WORK ITEM
Look for "participation" in the listing below. Gather each line that contains it.
=== INPUT ===
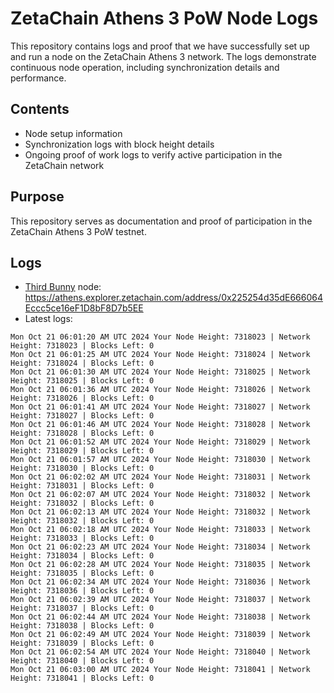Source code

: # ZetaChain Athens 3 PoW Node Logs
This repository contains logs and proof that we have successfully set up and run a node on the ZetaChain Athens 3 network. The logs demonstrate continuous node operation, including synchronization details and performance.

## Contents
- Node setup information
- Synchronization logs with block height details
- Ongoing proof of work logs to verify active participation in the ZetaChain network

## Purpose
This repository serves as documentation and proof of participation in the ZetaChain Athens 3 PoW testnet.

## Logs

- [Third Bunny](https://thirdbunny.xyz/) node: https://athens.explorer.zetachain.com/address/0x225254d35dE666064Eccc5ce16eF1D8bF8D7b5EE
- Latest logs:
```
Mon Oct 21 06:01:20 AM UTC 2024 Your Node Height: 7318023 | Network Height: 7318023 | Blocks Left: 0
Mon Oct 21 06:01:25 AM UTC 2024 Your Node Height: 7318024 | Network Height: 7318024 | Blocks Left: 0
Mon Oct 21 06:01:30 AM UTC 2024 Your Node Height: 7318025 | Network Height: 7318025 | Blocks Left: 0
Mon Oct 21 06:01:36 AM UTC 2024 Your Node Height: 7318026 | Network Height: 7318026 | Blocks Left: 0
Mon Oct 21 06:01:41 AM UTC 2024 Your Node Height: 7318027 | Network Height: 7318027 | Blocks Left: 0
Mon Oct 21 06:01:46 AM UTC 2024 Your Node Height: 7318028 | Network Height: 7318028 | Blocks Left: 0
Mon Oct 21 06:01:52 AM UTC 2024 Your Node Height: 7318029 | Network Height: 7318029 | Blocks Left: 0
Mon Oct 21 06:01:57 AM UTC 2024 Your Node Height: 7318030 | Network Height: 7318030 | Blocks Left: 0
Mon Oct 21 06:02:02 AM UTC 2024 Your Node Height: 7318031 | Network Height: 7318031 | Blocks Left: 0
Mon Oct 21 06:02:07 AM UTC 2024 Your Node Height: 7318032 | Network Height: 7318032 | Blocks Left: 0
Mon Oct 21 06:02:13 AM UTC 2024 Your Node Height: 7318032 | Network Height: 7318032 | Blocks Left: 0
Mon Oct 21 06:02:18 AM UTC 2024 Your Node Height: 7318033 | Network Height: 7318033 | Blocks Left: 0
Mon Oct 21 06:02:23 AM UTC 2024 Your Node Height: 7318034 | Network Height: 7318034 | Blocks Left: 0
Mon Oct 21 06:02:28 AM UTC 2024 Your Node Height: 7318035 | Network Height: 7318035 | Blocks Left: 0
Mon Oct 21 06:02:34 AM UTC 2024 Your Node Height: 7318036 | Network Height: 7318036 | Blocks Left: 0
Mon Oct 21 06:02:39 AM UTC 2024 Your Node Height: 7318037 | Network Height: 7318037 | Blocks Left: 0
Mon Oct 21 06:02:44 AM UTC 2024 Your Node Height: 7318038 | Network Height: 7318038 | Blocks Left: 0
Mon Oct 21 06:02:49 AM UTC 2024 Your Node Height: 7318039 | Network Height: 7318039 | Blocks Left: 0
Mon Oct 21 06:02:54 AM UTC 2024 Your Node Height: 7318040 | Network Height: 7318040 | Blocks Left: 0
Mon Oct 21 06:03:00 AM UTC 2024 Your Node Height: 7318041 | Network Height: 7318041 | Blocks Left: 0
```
===
EXERCISE RESULT
- Ongoing proof of work logs to verify active participation in the ZetaChain network
This repository serves as documentation and proof of participation in the ZetaChain Athens 3 PoW testnet.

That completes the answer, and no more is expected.